No good data exist concerning the frequency of EMD1 or EMD2, but more than 70 different mutations have been reported in the EMD gene and more than 100 in LMNA. Sporadic cases with a mutation in the EMD gene are uncommon but are becoming increasingly more recognized in LMNA. A European collaborative study found LMNA mutations in 18 families and 39 sporadic cases with an EMD2 phenotype. A Japanese study found that laminopathy was slightly more common than emerinopathy. [3] The combined prevalence of X-linked and autosomal EDMD has been estimated at about 1-2 cases per 100,000 people.

Only about 50% of patients with EDMD have a mutation in one of the known nuclear envelope genes, with about 20% each being caused by mutations in EMD and LMNA. This suggests that unknown genes also likely related to the nuclear envelope are involved in EDMD pathogenesis. [1]

Mortality/Morbidity

The major cause of mortality and morbidity in EDMD is cardiac disease, which is consistently present.

  • The most common disturbances are a result of atrial conduction defects (eg, bradycardia, atrial arrhythmias, atrioventricular [AV] block, atrial paralysis).
  • Cardiomyopathy may be present as well, and it may be severe with only a mild myopathy. This phenotype is more common with EMD2.

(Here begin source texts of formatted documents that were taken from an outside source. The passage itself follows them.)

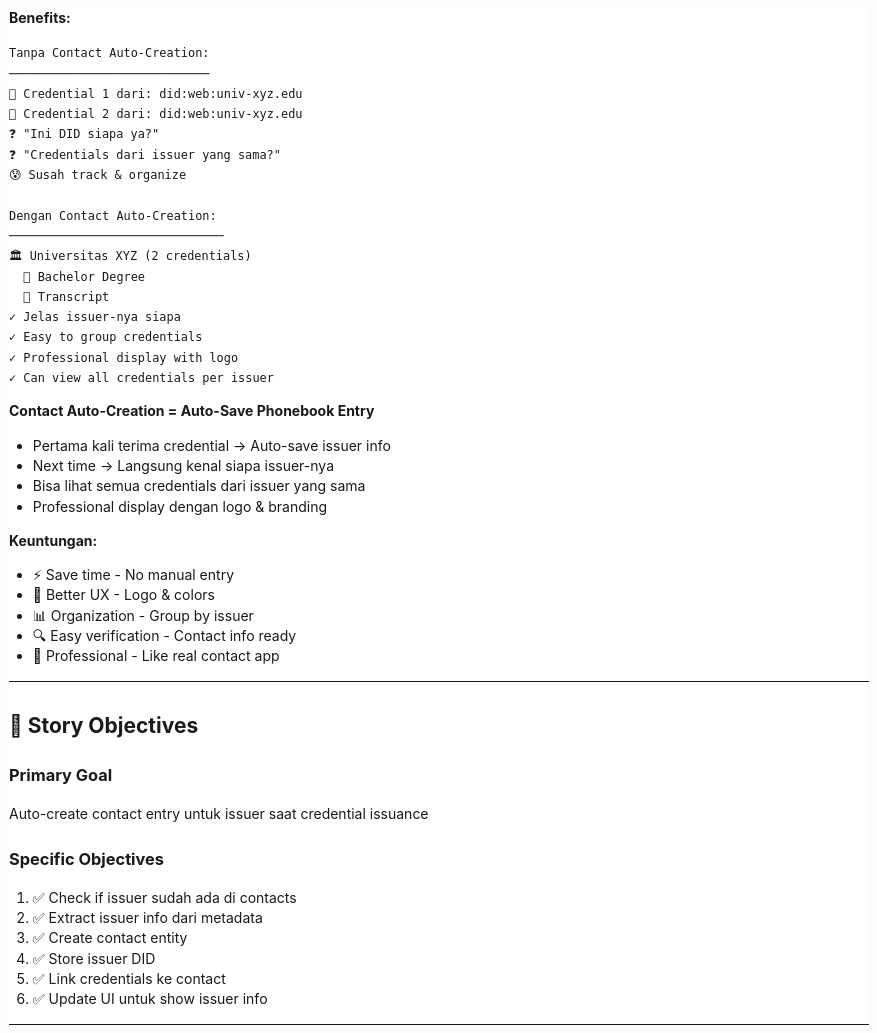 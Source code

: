 **Benefits:**

```
Tanpa Contact Auto-Creation:
────────────────────────────
📜 Credential 1 dari: did:web:univ-xyz.edu
📜 Credential 2 dari: did:web:univ-xyz.edu
❓ "Ini DID siapa ya?"
❓ "Credentials dari issuer yang sama?"
😰 Susah track & organize

Dengan Contact Auto-Creation:
──────────────────────────────
🏛️ Universitas XYZ (2 credentials)
  📜 Bachelor Degree
  📜 Transcript
✓ Jelas issuer-nya siapa
✓ Easy to group credentials
✓ Professional display with logo
✓ Can view all credentials per issuer
```

**Contact Auto-Creation = Auto-Save Phonebook Entry**

- Pertama kali terima credential → Auto-save issuer info
- Next time → Langsung kenal siapa issuer-nya
- Bisa lihat semua credentials dari issuer yang sama
- Professional display dengan logo & branding

**Keuntungan:**
- ⚡ Save time - No manual entry
- 🎨 Better UX - Logo & colors
- 📊 Organization - Group by issuer
- 🔍 Easy verification - Contact info ready
- 📱 Professional - Like real contact app

---

## 🎯 Story Objectives

### Primary Goal
Auto-create contact entry untuk issuer saat credential issuance

### Specific Objectives
1. ✅ Check if issuer sudah ada di contacts
2. ✅ Extract issuer info dari metadata
3. ✅ Create contact entity
4. ✅ Store issuer DID
5. ✅ Link credentials ke contact
6. ✅ Update UI untuk show issuer info

---
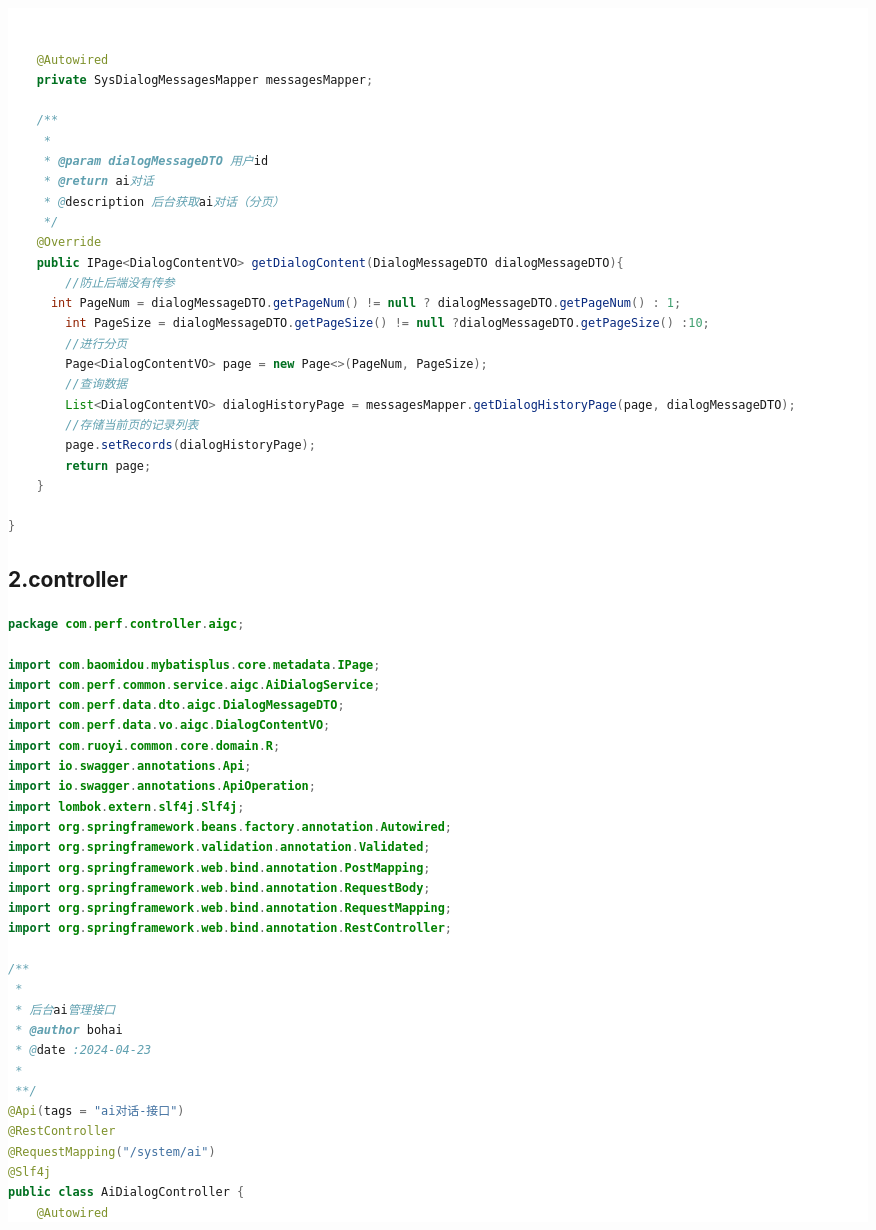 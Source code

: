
 ```java


    @Autowired
    private SysDialogMessagesMapper messagesMapper;

    /**
     *
     * @param dialogMessageDTO 用户id
     * @return ai对话
     * @description 后台获取ai对话（分页）
     */
    @Override
    public IPage<DialogContentVO> getDialogContent(DialogMessageDTO dialogMessageDTO){
        //防止后端没有传参
      int PageNum = dialogMessageDTO.getPageNum() != null ? dialogMessageDTO.getPageNum() : 1;
        int PageSize = dialogMessageDTO.getPageSize() != null ?dialogMessageDTO.getPageSize() :10;
        //进行分页
        Page<DialogContentVO> page = new Page<>(PageNum, PageSize);
        //查询数据
        List<DialogContentVO> dialogHistoryPage = messagesMapper.getDialogHistoryPage(page, dialogMessageDTO);
        //存储当前页的记录列表
        page.setRecords(dialogHistoryPage);
        return page;
    }

}

```

## 2.controller

```java
package com.perf.controller.aigc;

import com.baomidou.mybatisplus.core.metadata.IPage;
import com.perf.common.service.aigc.AiDialogService;
import com.perf.data.dto.aigc.DialogMessageDTO;
import com.perf.data.vo.aigc.DialogContentVO;
import com.ruoyi.common.core.domain.R;
import io.swagger.annotations.Api;
import io.swagger.annotations.ApiOperation;
import lombok.extern.slf4j.Slf4j;
import org.springframework.beans.factory.annotation.Autowired;
import org.springframework.validation.annotation.Validated;
import org.springframework.web.bind.annotation.PostMapping;
import org.springframework.web.bind.annotation.RequestBody;
import org.springframework.web.bind.annotation.RequestMapping;
import org.springframework.web.bind.annotation.RestController;

/**
 *
 * 后台ai管理接口
 * @author bohai
 * @date :2024-04-23
 *
 **/
@Api(tags = "ai对话-接口")
@RestController
@RequestMapping("/system/ai")
@Slf4j
public class AiDialogController {
    @Autowired
``` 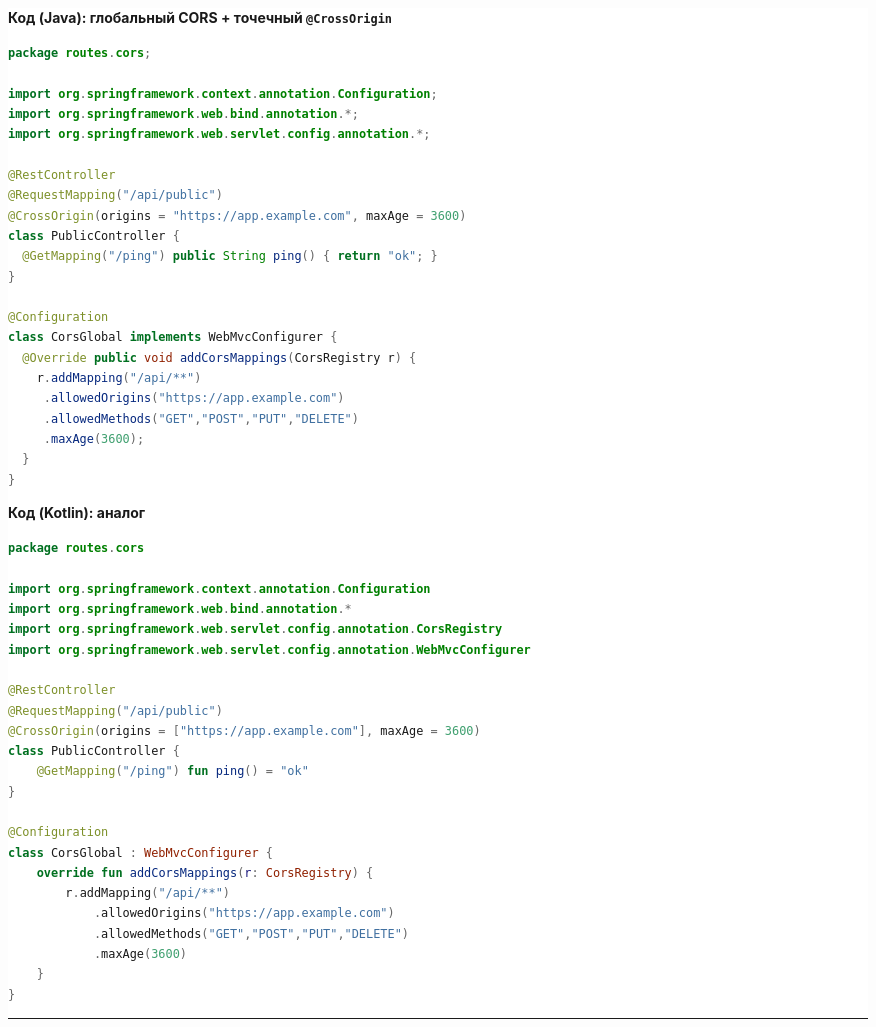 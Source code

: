**Код (Java): глобальный CORS + точечный `@CrossOrigin`**

```java
package routes.cors;

import org.springframework.context.annotation.Configuration;
import org.springframework.web.bind.annotation.*;
import org.springframework.web.servlet.config.annotation.*;

@RestController
@RequestMapping("/api/public")
@CrossOrigin(origins = "https://app.example.com", maxAge = 3600)
class PublicController {
  @GetMapping("/ping") public String ping() { return "ok"; }
}

@Configuration
class CorsGlobal implements WebMvcConfigurer {
  @Override public void addCorsMappings(CorsRegistry r) {
    r.addMapping("/api/**")
     .allowedOrigins("https://app.example.com")
     .allowedMethods("GET","POST","PUT","DELETE")
     .maxAge(3600);
  }
}
```

**Код (Kotlin): аналог**

```kotlin
package routes.cors

import org.springframework.context.annotation.Configuration
import org.springframework.web.bind.annotation.*
import org.springframework.web.servlet.config.annotation.CorsRegistry
import org.springframework.web.servlet.config.annotation.WebMvcConfigurer

@RestController
@RequestMapping("/api/public")
@CrossOrigin(origins = ["https://app.example.com"], maxAge = 3600)
class PublicController {
    @GetMapping("/ping") fun ping() = "ok"
}

@Configuration
class CorsGlobal : WebMvcConfigurer {
    override fun addCorsMappings(r: CorsRegistry) {
        r.addMapping("/api/**")
            .allowedOrigins("https://app.example.com")
            .allowedMethods("GET","POST","PUT","DELETE")
            .maxAge(3600)
    }
}
```

--- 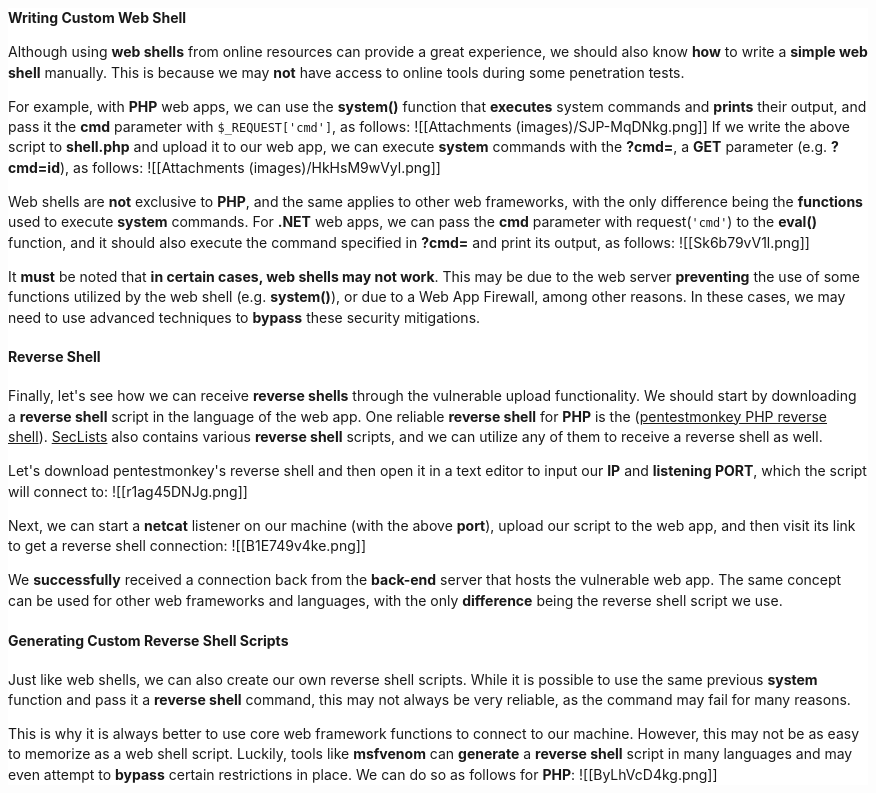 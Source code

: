 **Writing Custom Web Shell**

Although using **web shells** from online resources can provide a great experience, we should also know **how** to write a **simple web shell** manually. This is because we may **not** have access to online tools during some penetration tests.

For example, with **PHP** web apps, we can use the **system()** function that **executes** system commands and **prints** their output, and pass it the **cmd** parameter with ```$_REQUEST['cmd']```, as follows:
![[Attachments (images)/SJP-MqDNkg.png]]
If we write the above script to **shell.php** and upload it to our web app, we can execute **system** commands with the **?cmd=**, a **GET** parameter (e.g. **?cmd=id**), as follows: 
![[Attachments (images)/HkHsM9wVyl.png]]

Web shells are **not** exclusive to **PHP**, and the same applies to other web frameworks, with the only difference being the **functions** used to execute **system** commands. For **.NET** web apps, we can pass the **cmd** parameter with request(```'cmd'```) to the **eval()** function, and it should also execute the command specified in **?cmd=** and print its output, as follows:
![[Sk6b79vV1l.png]]

It **must** be noted that **in certain cases, web shells may not work**. This may be due to the web server **preventing** the use of some functions utilized by the web shell (e.g. **system()**), or due to a Web App Firewall, among other reasons. In these cases, we may need to use advanced techniques to **bypass** these security mitigations.

#### Reverse Shell
Finally, let's see how we can receive **reverse shells** through the vulnerable upload functionality. We should start by downloading a **reverse shell** script in the language of the web app. One reliable **reverse shell** for **PHP** is the ([pentestmonkey PHP reverse shell](https://github.com/pentestmonkey/php-reverse-shell)). 
[SecLists](https://github.com/danielmiessler/SecLists/tree/master/Web-Shells) also contains various **reverse shell** scripts, and we can utilize any of them to receive a reverse shell as well.

Let's download pentestmonkey's reverse shell and then open it in a text editor to input our **IP** and **listening PORT**, which the script will connect to:
![[r1ag45DNJg.png]]

Next, we can start a **netcat** listener on our machine (with the above **port**), upload our script to the web app, and then visit its link to get a reverse shell connection:
![[B1E749v4ke.png]]

We **successfully** received a connection back from the **back-end** server that hosts the vulnerable web app. The same concept can be used for other web frameworks and languages, with the only **difference** being the reverse shell script we use.

#### Generating Custom Reverse Shell Scripts
Just like web shells, we can also create our own reverse shell scripts. While it is possible to use the same previous **system** function and pass it a **reverse shell** command, this may not always be very reliable, as the command may fail for many reasons.

This is why it is always better to use core web framework functions to connect to our machine. However, this may not be as easy to memorize as a web shell script. Luckily, tools like **msfvenom** can **generate** a **reverse shell** script in many languages and may even attempt to **bypass** certain restrictions in place. We can do so as follows for **PHP**:
![[ByLhVcD4kg.png]]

In some studies, as many as 40% of patients with EDMD had sudden cardiac death. The timely insertion of a pacemaker can be lifesaving. [4]

Early onset of contractures (often before weakness has developed) is common in EDMD.

  • This can lead to even greater functional disability than that caused by weakness.
  • Early referral for physical therapy, bracing, or orthopedic surgery can help prevent the formation or lessen the severity of contractures.

Demographics

Males are affected in X-linked EDMD.

About 10-20% of female carriers have cardiac conduction defects, weakness, or both, and they can die from sudden cardiac death.

In autosomal dominant EDMD, males and females are affected in equal numbers.

In X-linked EDMD, contractures and weakness can occur at any time from the neonatal period to the third decade. The mean age of onset is in the teenaged years.

Cardiac symptoms usually occur after weakness has developed (in teenaged persons to those aged 40 y) but occasionally present before the onset of weakness.

The onset of symptoms in autosomal dominant EDMD is similar to that in the X-linked form.